Demand for design services in December increased for the third month in a row, according to a report from The American Institute of Architects (AIA).

AIA’s Architecture Billings Index (ABI) score of 52.5 for December reflects an increase in design services provided by U.S. architecture firms (any score above 50 indicates
an increase in billings). The new project inquiries and design contracts scores were 58.7 and 53.4, respectively.

“Despite the ongoing slowdown in billings in the Northeast, balanced growth across sectors and regions looks more positive for the coming year,” says AIA chief economist, Kermit Baker. “Factors outside of the construction sector, such as trade policy and international events, could still impact demand for design services, however
recent fears about a downturn in construction activity have largely subsided.

Dodge Momentum Index Moves Higher in December

The Dodge Momentum Index increased 1.5% in December 2019 to 156.2 (the year 2000 = 100) from the revised November reading of 153.9. The Momentum Index, issued by Dodge Data & Analytics, is a monthly measure of the first (or initial) report for nonresidential building projects in planning, which have been shown to lead construction spending for nonresidential buildings by a full year. Both components of the Momentum Index rose over the month—the institutional component gained 2.3%, while the commercial component rose 0.9%.

For 2019, the Momentum Index averaged 141.9, a decline of 3.7% from 2018’s average. In 2019, the commercial component was 2.3% lower than the previous year, while the institutional component dropped 5.9%. Last year’s slip in the dollar value of projects entering planning suggests that construction spending for non-residential buildings could see a setback in the year to come. However, the Momentum Index did end the year on a high note indicating that a decline in 2020 construction is likely to be modest in nature.

Construction Starts Fall 21 Percent in December

Total construction starts in December 2019 dropped 21% from the previous month to a seasonally adjusted annual rate of $800.4 billion. The sharp decline was largely a response to hefty gains posted in November’s utility and manufacturing sectors. When removing the influence of these two volatile sectors, total construction starts only fell 3% in December. By major sector, nonresidential building starts fell 20% in December, while nonbuilding starts dropped 41% and residential starts lost 4% over the month.

For the full year, total construction starts were essentially flat when compared to 2018 at $817.6 billion. In 2019, nonbuilding starts gained 7% due to large gains in utility starts, while nonresidential starts fell 1% and residential starts declined 3%. Removing the massive 112% gain in utility starts from the total would result in total construction declining 3% from the previous year.
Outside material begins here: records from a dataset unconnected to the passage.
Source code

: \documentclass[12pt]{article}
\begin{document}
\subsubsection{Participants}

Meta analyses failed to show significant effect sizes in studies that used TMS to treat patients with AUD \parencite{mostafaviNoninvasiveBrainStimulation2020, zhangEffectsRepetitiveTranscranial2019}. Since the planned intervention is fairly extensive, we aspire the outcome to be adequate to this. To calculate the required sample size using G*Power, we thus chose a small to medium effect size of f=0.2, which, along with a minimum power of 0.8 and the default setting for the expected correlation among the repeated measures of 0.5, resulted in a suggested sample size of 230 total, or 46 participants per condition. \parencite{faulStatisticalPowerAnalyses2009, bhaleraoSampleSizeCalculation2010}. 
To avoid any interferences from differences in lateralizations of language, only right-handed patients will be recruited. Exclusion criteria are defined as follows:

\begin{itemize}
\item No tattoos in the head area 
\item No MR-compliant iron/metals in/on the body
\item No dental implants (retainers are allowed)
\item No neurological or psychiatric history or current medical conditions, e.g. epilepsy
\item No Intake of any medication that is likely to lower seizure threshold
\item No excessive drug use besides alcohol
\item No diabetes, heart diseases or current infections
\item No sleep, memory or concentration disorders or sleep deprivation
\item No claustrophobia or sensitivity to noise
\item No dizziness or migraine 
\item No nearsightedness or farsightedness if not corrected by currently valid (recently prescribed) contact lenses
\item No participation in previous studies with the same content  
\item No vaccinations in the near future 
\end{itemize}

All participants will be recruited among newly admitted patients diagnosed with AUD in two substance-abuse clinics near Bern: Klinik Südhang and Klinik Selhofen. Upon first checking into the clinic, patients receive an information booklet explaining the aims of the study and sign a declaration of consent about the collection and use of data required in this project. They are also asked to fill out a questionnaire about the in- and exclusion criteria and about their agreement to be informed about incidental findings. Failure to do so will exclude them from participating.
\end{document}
Nonresidential building dropped 20% from November to December 2019 to a seasonally adjusted annual rate of $289.5 billion. Institutional starts rose 6% over the month
fueled by gains in healthcare and recreation. Commercial starts rose 5% in December due to solid gains in warehouses and parking structures.

For the full year, nonresidential building starts fell 1%. Commercial building starts rose 6% last year due to gains in warehouses and offices, while institutional starts fell 5% with activity in all major categories seeing a pull back. Manufacturing starts fell 15% in 2019.